-- Source data follows --

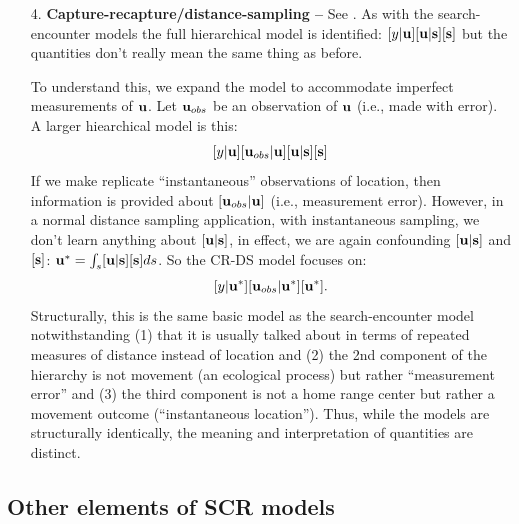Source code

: \begin{itemize}
\item[4.] {\bf Capture-recapture/distance-sampling -- } See
  \citet{borchers_etal:1998}. As with the search-encounter models the
full hierarchical model is identified:
$[y|{\bf u}][{\bf u}|{\bf s}][{\bf s}]$ but the quantities don't
really mean the same thing as before. 

To understand this, we expand the model to accommodate imperfect
measurements of ${\bf u}$. Let ${\bf u}_{obs}$ be an observation of
${\bf u}$ (i.e., made with error). A larger hiearchical model is this:
\[
[y|{\bf u}][{\bf u}_{obs}|{\bf u}][{\bf u}|{\bf s}][{\bf s}]
\]
If we make replicate ``instantaneous'' observations of location, then
information is provided about 
 $[{\bf u}_{obs}|{\bf u}]$ (i.e., measurement error). However, in a normal
 distance sampling application, with instantaneous sampling, we don't
 learn anything about $[{\bf u}|{\bf s}]$, 
in effect, we are again confounding $[{\bf u}|{\bf s}]$ and $[{\bf
  s}]$: ${\bf u}^{*} = \int_{s} [{\bf u}|{\bf s}][{\bf s}] ds$. So the CR-DS model focuses on:
\[
[y|{\bf u}^{*}][{\bf u}_{obs}|{\bf u}^{*}][{\bf u}^{*}].
\]
Structurally, this is the same basic model as the search-encounter
model notwithstanding (1) that it is usually talked about in terms of
repeated measures of distance instead of location and (2) the 2nd
component of the hierarchy is not movement (an ecological process) but
rather ``measurement error'' and (3) the third component is not a home
range center but rather a movement outcome (``instantaneous
location'').  Thus, while the models are structurally identically, the
meaning and interpretation of quantities are distinct. 

\end{itemize}


\subsection{Other elements of SCR models}

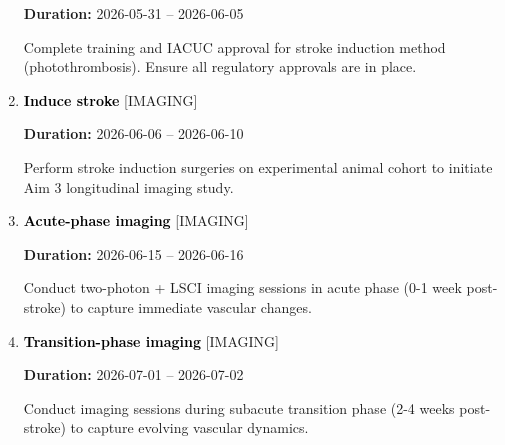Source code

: \documentclass[landscape,a4paper]{article}
\begin{document}
\begin{enumerate}[leftmargin=1.5cm, itemsep=1em]
          \vspace{0.2em}
          \textcolor{black!70}{\textbf{Duration:} 2026-05-31 -- 2026-06-05}

          \vspace{0.4em}
          \begin{minipage}[t]{0.9\textwidth}
          \textcolor{black!85}{Complete training and IACUC approval for stroke induction method (photothrombosis). Ensure all regulatory approvals are in place.}
          \end{minipage}


    \item \textcolor{black}{\textbf{\large Induce stroke}}
          \hfill \textcolor{black!60}{\small [IMAGING]}
          
          \vspace{0.2em}
          \textcolor{black!70}{\textbf{Duration:} 2026-06-06 -- 2026-06-10}

          \vspace{0.4em}
          \begin{minipage}[t]{0.9\textwidth}
          \textcolor{black!85}{Perform stroke induction surgeries on experimental animal cohort to initiate Aim 3 longitudinal imaging study.}
          \end{minipage}


    \item \textcolor{black}{\textbf{\large Acute-phase imaging}}
          \hfill \textcolor{black!60}{\small [IMAGING]}
          
          \vspace{0.2em}
          \textcolor{black!70}{\textbf{Duration:} 2026-06-15 -- 2026-06-16}

          \vspace{0.4em}
          \begin{minipage}[t]{0.9\textwidth}
          \textcolor{black!85}{Conduct two-photon + LSCI imaging sessions in acute phase (0-1 week post-stroke) to capture immediate vascular changes.}
          \end{minipage}


    \item \textcolor{black}{\textbf{\large Transition-phase imaging}}
          \hfill \textcolor{black!60}{\small [IMAGING]}
          
          \vspace{0.2em}
          \textcolor{black!70}{\textbf{Duration:} 2026-07-01 -- 2026-07-02}

          \vspace{0.4em}
          \begin{minipage}[t]{0.9\textwidth}
          \textcolor{black!85}{Conduct imaging sessions during subacute transition phase (2-4 weeks post-stroke) to capture evolving vascular dynamics.}
          \end{minipage}



\end{enumerate}
\end{document}
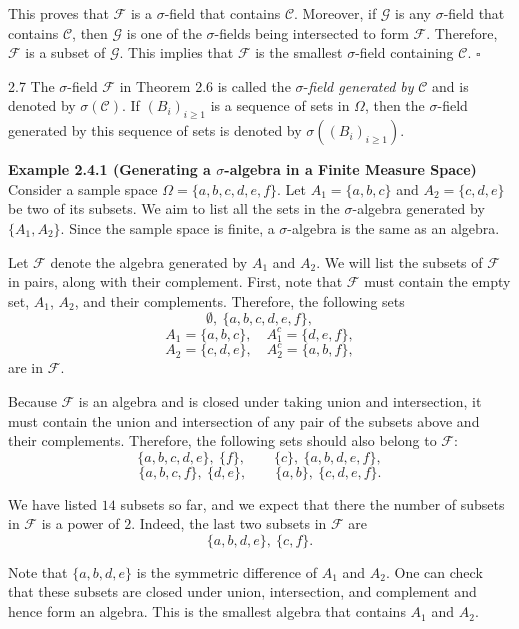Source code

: This proves that $\mathcal{F}$ is a $\sigma$-field that contains $\mathcal{C}$. Moreover, if $\mathcal{G}$ is any $\sigma$-field that contains $\mathcal{C}$, then $\mathcal{G}$ is one of the $\sigma$-fields being intersected to form $\mathcal{F}$. Therefore, $\mathcal{F}$ is a subset of $\mathcal{G}$. This implies that $\mathcal{F}$ is the smallest $\sigma$-field containing $\mathcal{C}$. \hfill $\square$

\begin{defbox}{2.7}
The $\sigma$-field $\mathcal{F}$ in Theorem 2.6 is called the $\sigma$-\textit{field generated by} $\mathcal{C}$ and is denoted by $\sigma(\mathcal{C})$. If $(B_i)_{i\ge 1}$ is a sequence of sets in $\Omega$, then the $\sigma$-field generated by this sequence of sets is denoted by $\sigma((B_i)_{i\ge 1})$.
\end{defbox}

\textbf{Example 2.4.1 (Generating a $\sigma$-algebra in a Finite Measure Space)} \\
Consider a sample space $\Omega=\{a,b,c,d,e,f\}$. Let $A_1=\{a,b,c\}$ and $A_2=\{c,d,e\}$ be two of its subsets. We aim to list all the sets in the $\sigma$-algebra generated by $\{A_1,A_2\}$. Since the sample space is finite, a $\sigma$-algebra is the same as an algebra.

Let $\mathcal{F}$ denote the algebra generated by $A_1$ and $A_2$. We will list the subsets of $\mathcal{F}$ in pairs, along with their complement. First, note that $\mathcal{F}$ must contain the empty set, $A_1$, $A_2$, and their complements. Therefore, the following sets
\[
\emptyset,\ \{a,b,c,d,e,f\},
\]
\[
A_1=\{a,b,c\}, \quad A_1^c=\{d,e,f\},
\]
\[
A_2=\{c,d,e\}, \quad A_2^c=\{a,b,f\},
\]
are in $\mathcal{F}$.

Because $\mathcal{F}$ is an algebra and is closed under taking union and intersection, it must contain the union and intersection of any pair of the subsets above and their complements. Therefore, the following sets should also belong to $\mathcal{F}$:
\[
\{a,b,c,d,e\},\ \{f\}, \qquad \{c\},\ \{a,b,d,e,f\},
\]
\[
\{a,b,c,f\},\ \{d,e\}, \qquad \{a,b\},\ \{c,d,e,f\}.
\]

We have listed $14$ subsets so far, and we expect that there the number of subsets in $\mathcal{F}$ is a power of $2$. Indeed, the last two subsets in $\mathcal{F}$ are
\[
\{a,b,d,e\},\ \{c,f\}.
\]

Note that $\{a,b,d,e\}$ is the symmetric difference of $A_1$ and $A_2$. One can check that these subsets are closed under union, intersection, and complement and hence form an algebra. This is the smallest algebra that contains $A_1$ and $A_2$.

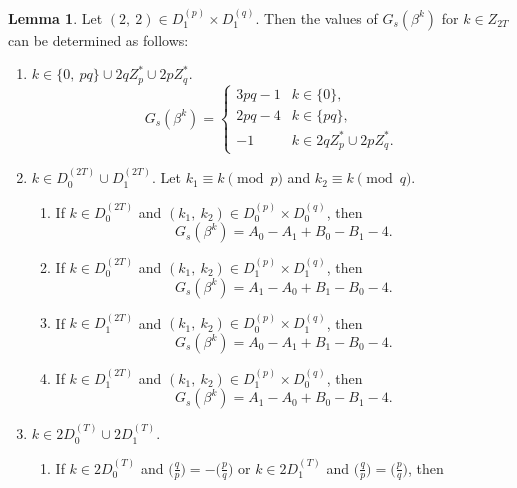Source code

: \documentclass{mcom-l}
\theoremstyle{definition}
\newtheorem{sec3lemma9}[sec3lemma1]{Lemma}
\numberwithin{equation}{section}
\begin{document}
  \begin{sec3lemma9}\label{lab_sec3_lemma9}
  Let $ (2,\ 2)\in D_{1}^{(p)}\times D_{1}^{(q)}$. Then the values of $ G_{s}(\beta^{k}) $ for $ k\in Z_{2T} $ can be determined as follows:
  \begin{enumerate} \item $ k\in \lbrace 0,\ pq \rbrace \cup 2qZ^{*}_{p}\cup 2pZ^{*}_{q} $.
  \begin{equation*}
  G_{s}(\beta^{k})=
  \begin{cases}
  3pq-1&k\in\lbrace 0\rbrace,\\
  2pq-4&k\in\lbrace pq\rbrace,\\
  -1   &k\in 2qZ^{*}_{p}\cup 2pZ^{*}_{q}.
  \end{cases}
  \end{equation*}
  \item $ k\in D_{0}^{(2T)}\cup D_{1}^{(2T)} $. Let  $ k_{1}\equiv k\pmod p $ and $ k_{2}\equiv k\pmod q $.
  \begin{enumerate}
  \item
  If $ k\in D_{0}^{(2T)} $ and $ (k_{1},\ k_{2})\in D^{(p)}_{0}\times D^{(q)}_{0} $, then
  \begin{equation*}
  G_{s}(\beta^{k})=A_{0}-A_{1}+B_{0}-B_{1}-4.
  \end{equation*} 
  \item
  If $ k\in D_{0}^{(2T)} $ and $ (k_{1},\ k_{2})\in D^{(p)}_{1}\times D^{(q)}_{1} $, then
  \begin{equation*}
  G_{s}(\beta^{k})=A_{1}-A_{0}+B_{1}-B_{0}-4.
  \end{equation*}
  \item
  If $ k\in D_{1}^{(2T)} $ and $ (k_{1},\ k_{2})\in D^{(p)}_{0}\times D^{(q)}_{1} $, then
  \begin{equation*}
  G_{s}(\beta^{k})=A_{0}-A_{1}+B_{1}-B_{0}-4.
  \end{equation*} 
  \item
  If $ k\in D_{1}^{(2T)} $ and $ (k_{1},\ k_{2})\in D^{(p)}_{1}\times D^{(q)}_{0} $, then
  \begin{equation*}
  G_{s}(\beta^{k})=A_{1}-A_{0}+B_{0}-B_{1}-4.
  \end{equation*}  
  \end{enumerate}
  \item $ k\in 2D_{0}^{(T)}\cup 2D_{1}^{(T)} $.
  \begin{enumerate}
  \item
  If $ k\in 2D_{0}^{(T)} $ and $ \biggl(\frac{q}{p}\biggr)=-\biggl(\frac{p}{q}\biggr) $ or $ k\in 2D_{1}^{(T)} $ and $ \biggl(\frac{q}{p}\biggr)=\biggl(\frac{p}{q}\biggr) $, then

\end{enumerate}
\end{enumerate}
\end{sec3lemma9}
\end{document}
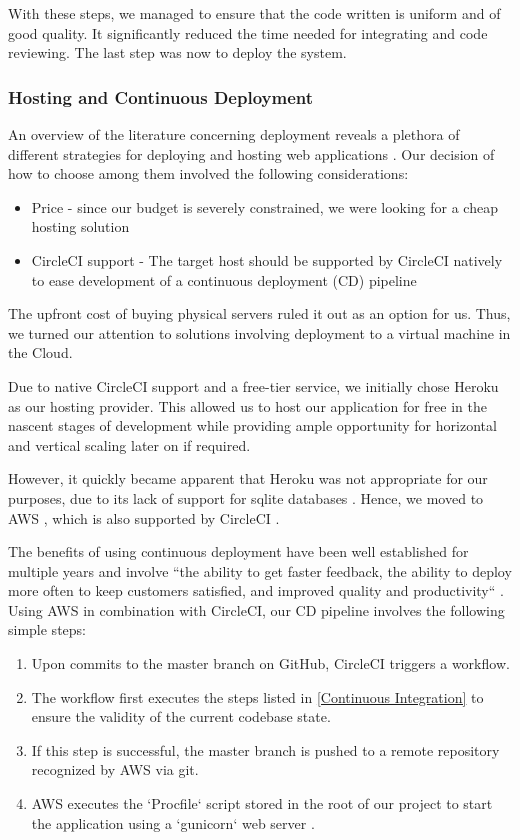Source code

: \documentclass[main.tex]{subfiles}
\begin{document}
With these steps, we managed to ensure that the code written is uniform and of good quality. It significantly reduced the time needed for integrating and code reviewing. The last step was now to deploy the system.

\subsubsection{Hosting and Continuous Deployment}
\label{Continuous Deployment}

An overview of the literature concerning deployment reveals a plethora of different strategies for deploying and hosting web applications \cite{ConnollyFundamentals}. Our decision of how to choose among them involved the following considerations:

\begin{itemize}
    \item Price - since our budget is severely constrained, we were looking for a cheap hosting solution
    \item CircleCI support - The target host should be supported by CircleCI natively to ease development of a continuous deployment (CD) pipeline
\end{itemize}

The upfront cost of buying physical servers ruled it out as an option for us. Thus, we turned our attention to solutions involving deployment to a virtual machine in the Cloud.

Due to native CircleCI support and a free-tier service, we initially chose Heroku \cite{Heroku} as our hosting provider. This allowed us to host our application for free in the nascent stages of development while providing ample opportunity for horizontal and vertical scaling later on if required.

However, it quickly became apparent that Heroku was not appropriate for our purposes, due to its lack of support for sqlite databases \cite{HerokuSqlite}. Hence, we moved to AWS \cite{AWS}, which is also supported by CircleCI \cite{AWSCircleCI}.

The benefits of using continuous deployment have been well established for multiple years and involve ``the ability to get faster feedback, the ability to deploy more often to keep customers satisfied, and improved quality and productivity`` \cite{CDBenefits}. Using AWS in combination with CircleCI, our CD pipeline involves the following simple steps:

\begin{enumerate}
    \item Upon commits to the master branch on GitHub, CircleCI triggers a workflow.
    \item The workflow first executes the steps listed in \ref{Continuous Integration} to ensure the validity of the current codebase state.
    \item If this step is successful, the master branch is pushed to a remote repository recognized by AWS via git.
    \item AWS executes the `Procfile` script stored in the root of our project to start the application using a `gunicorn` web server \cite{Gunicorn}.
\end{enumerate}
\end{document}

-- Source data concluded --

Where a line of the records has the string "supported", copy that line.

Response →
    \item CircleCI support - The target host should be supported by CircleCI natively to ease development of a continuous deployment (CD) pipeline
However, it quickly became apparent that Heroku was not appropriate for our purposes, due to its lack of support for sqlite databases \cite{HerokuSqlite}. Hence, we moved to AWS \cite{AWS}, which is also supported by CircleCI \cite{AWSCircleCI}.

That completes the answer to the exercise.